The first quarter of 2017 was the most active one ever when it came to mergers and acquisitions among registered investment advisors (RIAs). That was the word from David DeVoe, managing director at industry tracker DeVoe & Co., which released its data on RIA mergers this week.
Mergers and acquisitions among registered investment advisors (RIAs) in the first quarter rose 29 percent to a record 44 transactions over the year-ago period. RIA mergers increased 22 percent from the fourth quarter 2016.
Advisors of all sizes are exploring sales and mergers in the first quarter, but sales of advisors with assets under management of between $100 million and $250 million spiked highest, DeVoe said in its quarterly report.

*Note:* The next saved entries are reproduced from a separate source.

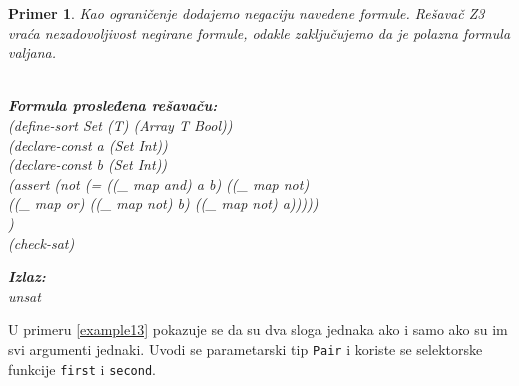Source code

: \documentclass[12pt,oneside]{memoir}
\newcommand\tab[1][0.5cm]{\hspace*{#1}}
\newtheorem{primer}{Primer}
\begin{document}
\begin{primer} \label{example12} 
Kao ograničenje dodajemo negaciju navedene formule. Rešavač Z3 vraća nezadovoljivost negirane formule, odakle zaključujemo da je polazna formula valjana.\\ \\
\begin{minipage}[b]{0.65\textwidth}
\textbf{Formula prosleđena rešavaču:}
\\(define-sort Set (T) (Array T Bool))
\\(declare-const a (Set Int))
\\(declare-const b (Set Int))
\\(assert (not (= ((\_ map and) a b) ((\_ map not) 
\\\tab((\_ map or) ((\_ map not) b) ((\_ map not) a)))))
\\)
\\(check-sat)
\end{minipage}
\hspace{2.5cm} 
\begin{minipage}[t]{0.5\textwidth}
\vspace{-4.65cm}
\textbf{Izlaz:}
\\unsat 
\end{minipage}
\end{primer}

\par
U primeru \ref{example13} pokazuje se da su dva sloga jednaka ako i samo ako su im svi argumenti jednaki. Uvodi se parametarski tip \texttt{Pair} i koriste se selektorske funkcije \texttt{first} i \texttt{second}. 
\end{document}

Sellers with assets of $100 million to $250 million comprised 50 percent of RIA sales, the research found.
DeVoe said the spike in the $100 million to $250 million segment is related to the “operational fatigue” advisors face dealing with regulation, technology and “non-core activities.”
The 44 transactions were split 50-50 between established RIAs selling to larger competitors and breakaway advisors joining RIAs, the research found.
Breakaway advisors consist of teams and individuals who left RIAs, wire houses and independent broker/dealers. This trend is fueled by the expiration of forgivable loans issued shortly after the financial crisis to help retain advisors.
Last year, 64 teams and individuals broke away to join RIAs, according to RIA Deal Book, sponsored by Nuveen investments.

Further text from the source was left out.